++++ DATA UNDER STUDY

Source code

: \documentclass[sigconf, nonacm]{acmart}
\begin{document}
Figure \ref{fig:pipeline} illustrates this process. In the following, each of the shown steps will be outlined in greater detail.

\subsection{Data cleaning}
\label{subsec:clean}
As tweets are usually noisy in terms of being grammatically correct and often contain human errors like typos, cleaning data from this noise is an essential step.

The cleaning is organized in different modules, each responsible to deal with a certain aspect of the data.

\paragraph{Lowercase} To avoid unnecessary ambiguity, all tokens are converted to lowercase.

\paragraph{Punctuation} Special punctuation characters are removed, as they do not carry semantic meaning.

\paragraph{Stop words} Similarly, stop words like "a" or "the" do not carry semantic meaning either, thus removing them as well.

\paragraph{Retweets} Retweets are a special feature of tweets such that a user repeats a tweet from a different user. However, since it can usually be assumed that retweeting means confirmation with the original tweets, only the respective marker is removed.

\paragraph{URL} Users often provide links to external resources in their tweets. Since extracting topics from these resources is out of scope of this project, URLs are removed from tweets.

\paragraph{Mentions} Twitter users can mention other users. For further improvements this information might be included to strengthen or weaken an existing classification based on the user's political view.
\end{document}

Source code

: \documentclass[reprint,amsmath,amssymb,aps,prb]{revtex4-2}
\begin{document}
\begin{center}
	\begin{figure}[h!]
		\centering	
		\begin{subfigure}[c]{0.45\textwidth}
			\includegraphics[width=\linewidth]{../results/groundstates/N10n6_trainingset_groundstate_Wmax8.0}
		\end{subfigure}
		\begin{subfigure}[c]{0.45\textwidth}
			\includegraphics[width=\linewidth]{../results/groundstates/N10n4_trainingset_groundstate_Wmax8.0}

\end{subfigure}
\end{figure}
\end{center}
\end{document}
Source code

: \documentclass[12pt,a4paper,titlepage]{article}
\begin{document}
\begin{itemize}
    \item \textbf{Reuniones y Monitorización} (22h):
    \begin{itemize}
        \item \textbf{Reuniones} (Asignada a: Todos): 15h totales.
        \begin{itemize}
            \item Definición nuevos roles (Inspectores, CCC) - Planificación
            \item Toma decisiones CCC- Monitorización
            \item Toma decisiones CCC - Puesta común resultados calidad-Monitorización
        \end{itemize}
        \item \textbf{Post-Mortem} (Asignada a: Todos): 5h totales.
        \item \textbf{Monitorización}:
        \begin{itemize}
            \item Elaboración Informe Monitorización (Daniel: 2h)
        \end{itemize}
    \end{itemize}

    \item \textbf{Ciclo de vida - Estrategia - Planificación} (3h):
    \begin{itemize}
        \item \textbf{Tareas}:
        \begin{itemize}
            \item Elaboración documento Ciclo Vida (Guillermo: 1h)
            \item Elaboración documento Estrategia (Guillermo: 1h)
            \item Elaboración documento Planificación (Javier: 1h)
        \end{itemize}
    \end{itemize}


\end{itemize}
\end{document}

++++++++

Copy exactly the lines above, starting at the opening line and finishing at the line in which "carry semantic meaning." occurs.

Source code

: \documentclass[sigconf, nonacm]{acmart}
\begin{document}
Figure \ref{fig:pipeline} illustrates this process. In the following, each of the shown steps will be outlined in greater detail.

\subsection{Data cleaning}
\label{subsec:clean}
As tweets are usually noisy in terms of being grammatically correct and often contain human errors like typos, cleaning data from this noise is an essential step.

The cleaning is organized in different modules, each responsible to deal with a certain aspect of the data.

\paragraph{Lowercase} To avoid unnecessary ambiguity, all tokens are converted to lowercase.

\paragraph{Punctuation} Special punctuation characters are removed, as they do not carry semantic meaning.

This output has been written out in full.